■ **EXERCISE INPUTS**:
»»

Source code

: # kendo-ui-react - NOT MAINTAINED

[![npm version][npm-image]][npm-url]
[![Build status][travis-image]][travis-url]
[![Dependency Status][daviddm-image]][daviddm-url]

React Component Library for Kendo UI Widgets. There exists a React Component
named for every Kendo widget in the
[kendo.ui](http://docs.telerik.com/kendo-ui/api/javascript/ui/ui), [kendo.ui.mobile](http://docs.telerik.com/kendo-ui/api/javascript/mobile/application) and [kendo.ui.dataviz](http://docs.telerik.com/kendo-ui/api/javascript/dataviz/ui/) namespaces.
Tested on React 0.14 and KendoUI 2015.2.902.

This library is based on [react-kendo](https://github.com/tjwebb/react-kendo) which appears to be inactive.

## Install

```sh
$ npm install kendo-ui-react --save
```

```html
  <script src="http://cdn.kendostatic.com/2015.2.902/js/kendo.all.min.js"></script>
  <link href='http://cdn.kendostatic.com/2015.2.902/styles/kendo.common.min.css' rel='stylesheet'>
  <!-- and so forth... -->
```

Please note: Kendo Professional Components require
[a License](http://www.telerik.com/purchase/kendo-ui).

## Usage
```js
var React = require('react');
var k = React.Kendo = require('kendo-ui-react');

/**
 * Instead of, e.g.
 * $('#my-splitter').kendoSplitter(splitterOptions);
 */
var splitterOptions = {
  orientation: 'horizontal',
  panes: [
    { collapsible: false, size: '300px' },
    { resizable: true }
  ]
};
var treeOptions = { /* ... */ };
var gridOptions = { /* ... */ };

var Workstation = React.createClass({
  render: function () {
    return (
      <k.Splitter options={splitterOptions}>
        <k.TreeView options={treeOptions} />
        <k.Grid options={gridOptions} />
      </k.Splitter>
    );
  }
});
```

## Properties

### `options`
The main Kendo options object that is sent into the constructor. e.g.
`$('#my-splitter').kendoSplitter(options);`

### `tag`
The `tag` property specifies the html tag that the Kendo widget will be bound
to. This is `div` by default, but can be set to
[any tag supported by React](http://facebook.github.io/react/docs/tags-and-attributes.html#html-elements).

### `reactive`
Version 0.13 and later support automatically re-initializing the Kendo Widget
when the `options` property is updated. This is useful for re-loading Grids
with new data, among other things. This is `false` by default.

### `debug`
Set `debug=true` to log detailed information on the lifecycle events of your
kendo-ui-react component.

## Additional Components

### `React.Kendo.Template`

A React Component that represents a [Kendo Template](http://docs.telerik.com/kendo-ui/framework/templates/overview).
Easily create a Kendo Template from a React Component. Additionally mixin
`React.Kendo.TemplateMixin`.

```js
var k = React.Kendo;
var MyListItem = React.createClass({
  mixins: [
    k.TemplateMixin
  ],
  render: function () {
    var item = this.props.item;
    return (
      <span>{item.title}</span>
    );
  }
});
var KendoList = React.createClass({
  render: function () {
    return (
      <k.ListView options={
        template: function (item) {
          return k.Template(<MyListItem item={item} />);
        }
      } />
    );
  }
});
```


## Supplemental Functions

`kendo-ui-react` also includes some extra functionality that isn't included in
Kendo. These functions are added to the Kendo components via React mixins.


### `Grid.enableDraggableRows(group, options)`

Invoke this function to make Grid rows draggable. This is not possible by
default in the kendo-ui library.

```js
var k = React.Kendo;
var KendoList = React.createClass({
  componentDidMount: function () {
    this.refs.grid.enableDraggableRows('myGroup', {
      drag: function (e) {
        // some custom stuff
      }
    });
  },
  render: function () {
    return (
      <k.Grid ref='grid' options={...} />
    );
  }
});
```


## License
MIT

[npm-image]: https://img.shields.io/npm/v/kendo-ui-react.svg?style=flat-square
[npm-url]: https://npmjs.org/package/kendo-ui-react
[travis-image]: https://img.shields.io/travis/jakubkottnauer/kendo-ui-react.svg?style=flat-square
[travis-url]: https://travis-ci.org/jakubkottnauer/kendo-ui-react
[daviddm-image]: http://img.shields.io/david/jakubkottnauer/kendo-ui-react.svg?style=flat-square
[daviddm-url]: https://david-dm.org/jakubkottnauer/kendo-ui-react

««

■ **EXERCISE**:
Scan the data above, find each line with "https", and copy it.

■ **REPLY TO THE TASK**:
This library is based on [react-kendo](https://github.com/tjwebb/react-kendo) which appears to be inactive.
[npm-image]: https://img.shields.io/npm/v/kendo-ui-react.svg?style=flat-square
[npm-url]: https://npmjs.org/package/kendo-ui-react
[travis-image]: https://img.shields.io/travis/jakubkottnauer/kendo-ui-react.svg?style=flat-square
[travis-url]: https://travis-ci.org/jakubkottnauer/kendo-ui-react
[daviddm-url]: https://david-dm.org/jakubkottnauer/kendo-ui-react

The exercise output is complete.